RECORDS FOR THE TASK below:

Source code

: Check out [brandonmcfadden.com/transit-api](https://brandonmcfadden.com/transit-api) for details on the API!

End of RECORDS FOR THE TASK.
RECORDS FOR THE TASK below:

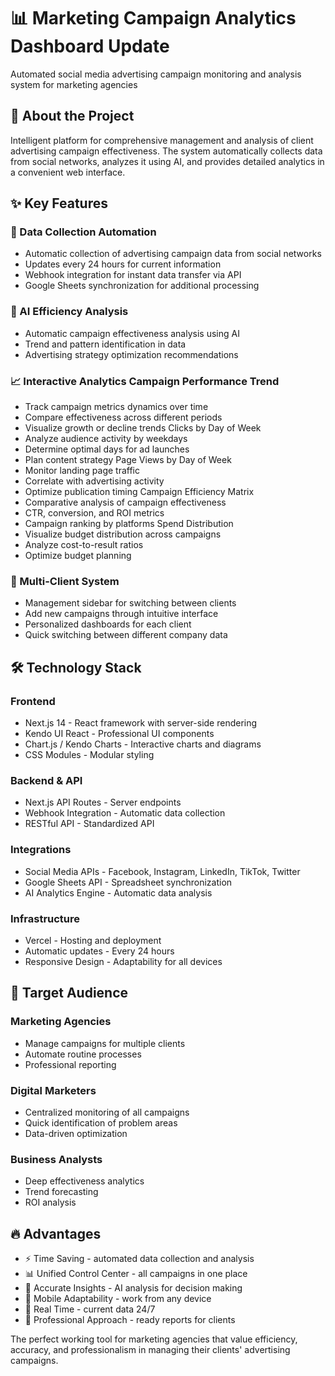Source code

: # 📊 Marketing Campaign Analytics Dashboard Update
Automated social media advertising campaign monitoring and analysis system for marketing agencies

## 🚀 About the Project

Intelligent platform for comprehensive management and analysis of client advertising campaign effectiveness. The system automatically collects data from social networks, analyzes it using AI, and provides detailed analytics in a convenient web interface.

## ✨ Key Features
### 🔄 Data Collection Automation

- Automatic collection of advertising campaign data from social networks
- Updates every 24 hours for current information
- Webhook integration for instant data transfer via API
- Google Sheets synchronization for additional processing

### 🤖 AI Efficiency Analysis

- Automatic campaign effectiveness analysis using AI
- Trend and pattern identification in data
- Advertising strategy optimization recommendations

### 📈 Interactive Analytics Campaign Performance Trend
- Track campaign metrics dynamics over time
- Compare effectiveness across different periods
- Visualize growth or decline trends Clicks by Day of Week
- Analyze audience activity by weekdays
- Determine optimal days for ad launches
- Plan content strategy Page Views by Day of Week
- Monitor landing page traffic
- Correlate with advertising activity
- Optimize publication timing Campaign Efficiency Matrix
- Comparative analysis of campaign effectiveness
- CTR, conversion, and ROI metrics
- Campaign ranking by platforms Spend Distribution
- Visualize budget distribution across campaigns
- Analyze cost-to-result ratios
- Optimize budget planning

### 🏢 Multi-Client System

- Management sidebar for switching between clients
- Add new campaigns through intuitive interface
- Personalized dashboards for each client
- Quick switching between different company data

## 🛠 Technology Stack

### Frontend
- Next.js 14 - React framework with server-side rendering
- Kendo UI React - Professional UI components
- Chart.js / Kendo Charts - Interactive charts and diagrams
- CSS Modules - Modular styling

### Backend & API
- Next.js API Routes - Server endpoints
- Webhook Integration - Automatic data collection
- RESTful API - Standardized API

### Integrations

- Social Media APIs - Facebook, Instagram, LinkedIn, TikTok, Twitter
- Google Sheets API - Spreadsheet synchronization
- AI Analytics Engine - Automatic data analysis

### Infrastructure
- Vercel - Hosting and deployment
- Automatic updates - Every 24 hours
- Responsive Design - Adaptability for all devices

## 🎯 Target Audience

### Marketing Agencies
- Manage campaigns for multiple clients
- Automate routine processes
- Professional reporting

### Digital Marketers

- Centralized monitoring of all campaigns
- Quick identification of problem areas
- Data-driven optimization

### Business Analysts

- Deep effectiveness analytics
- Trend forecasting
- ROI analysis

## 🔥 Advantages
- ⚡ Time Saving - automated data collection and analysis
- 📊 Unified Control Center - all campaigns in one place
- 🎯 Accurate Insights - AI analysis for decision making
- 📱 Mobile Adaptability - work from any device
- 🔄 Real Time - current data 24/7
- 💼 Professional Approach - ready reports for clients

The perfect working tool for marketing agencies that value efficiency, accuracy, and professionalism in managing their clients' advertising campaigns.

End of RECORDS FOR THE TASK.

**YOUR OBJECTIVE:** Both the line containing "## 🎯 Target Audience" and the line containing "The perfect working" belong in the answer. Print them and every line above that falls between them exactly, and no others.

**SOLUTION TO THIS EXERCISE:**
## 🎯 Target Audience

### Marketing Agencies
- Manage campaigns for multiple clients
- Automate routine processes
- Professional reporting

### Digital Marketers

- Centralized monitoring of all campaigns
- Quick identification of problem areas
- Data-driven optimization

### Business Analysts

- Deep effectiveness analytics
- Trend forecasting
- ROI analysis

## 🔥 Advantages
- ⚡ Time Saving - automated data collection and analysis
- 📊 Unified Control Center - all campaigns in one place
- 🎯 Accurate Insights - AI analysis for decision making
- 📱 Mobile Adaptability - work from any device
- 🔄 Real Time - current data 24/7
- 💼 Professional Approach - ready reports for clients

The perfect working tool for marketing agencies that value efficiency, accuracy, and professionalism in managing their clients' advertising campaigns.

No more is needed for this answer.